Green peas are also great if you want to have a larger protein intake throughout the day. Just by serving them as a side dish, you can get up to 9 grams of protein per cooked cup. A serving of green peas has about 25% of the recommended daily dose of fibre, vitamin A, C, K, folate, manganese, and thiamine, if not even more. They also contain large amounts of magnesium, zinc, iron, copper, phosphorus, and several different B vitamins. Some of the delicious meals you can make using green peas are pea and basil stuffed ravioli, pea and avocado guacamole, or a Thai-inspired pea soup.
Spirulina is a very healthy type of algae and it is a nutritional powerhouse. Not only does spirulina cover your daily dose of protein, but it also has enough iron, thiamine, and copper to satisfy your body’s daily needs for those nutrients as well.
Apart from that, spirulina is also known for containing magnesium, riboflavin, manganese, potassium, and some other nutrients that are healthy for your body such as fatty acids. Spirulina also contains antioxidants as well as many anti-cancer and anti-inflammatory properties.
There are many health benefits to consuming spirulina daily.
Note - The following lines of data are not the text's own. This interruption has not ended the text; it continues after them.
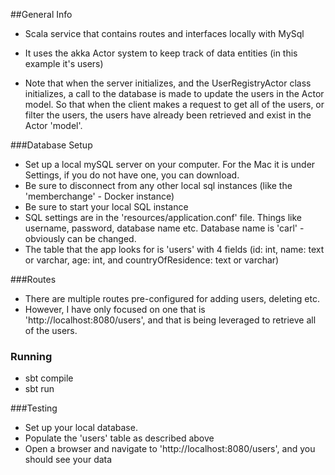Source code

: ##General Info

- Scala service that contains routes and interfaces locally with MySql

- It uses the akka Actor system to keep track of data entities (in this example it's users)

- Note that when the server initializes, and the UserRegistryActor class initializes, a call to the database is made to update the users in the Actor model.  So that when the client makes a request to get all of the users, or filter the users, the users have already been retrieved and exist in the Actor 'model'.

###Database Setup

- Set up a local mySQL server on your computer. For the Mac it is under Settings, if you do not have one, you can download.
- Be sure to disconnect from any other local sql instances (like the 'memberchange' - Docker instance)
- Be sure to start your local SQL instance
- SQL settings are in the 'resources/application.conf' file.  Things like username, password, database name etc.  Database name is 'carl' - obviously can be changed.
- The table that the app looks for is 'users' with 4 fields (id: int, name: text or varchar, age: int, and countryOfResidence: text or varchar)

###Routes
- There are multiple routes pre-configured for adding users, deleting etc.
- However, I have only focused on one that is 'http://localhost:8080/users', and that is being leveraged to retrieve all of the users.

### Running
- sbt compile
- sbt run

###Testing
- Set up your local database.
- Populate the 'users' table as described above
- Open a browser and navigate to 'http://localhost:8080/users', and you should see your data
For instance, implementing spirulina in your diet can strengthen your immune system and reduce your blood pressure. It can also improve your blood sugar and cholesterol levels.
Amaranth and Quinoa
Lastly, amaranth and quinoa are considered to be “pseudo cereals.” They don’t grow from grasses as other grains do. However, they can still be prepared or ground to become flour similar to other, more popular cereal grains.
They both provide a good amount of protein (somewhere between 8 and 10 grams of protein per cooked cup). Also, they are complete sources of protein which is rarely found among grains. Additionally, amaranth and quinoa have a large number of complex carbs, iron, fibre, manganese, phosphorus, and magnesium.
All things considered, there are many ways you can build muscle when you’re on a vegan diet. It all comes down to being physically active within your body’s limits and eating healthy food.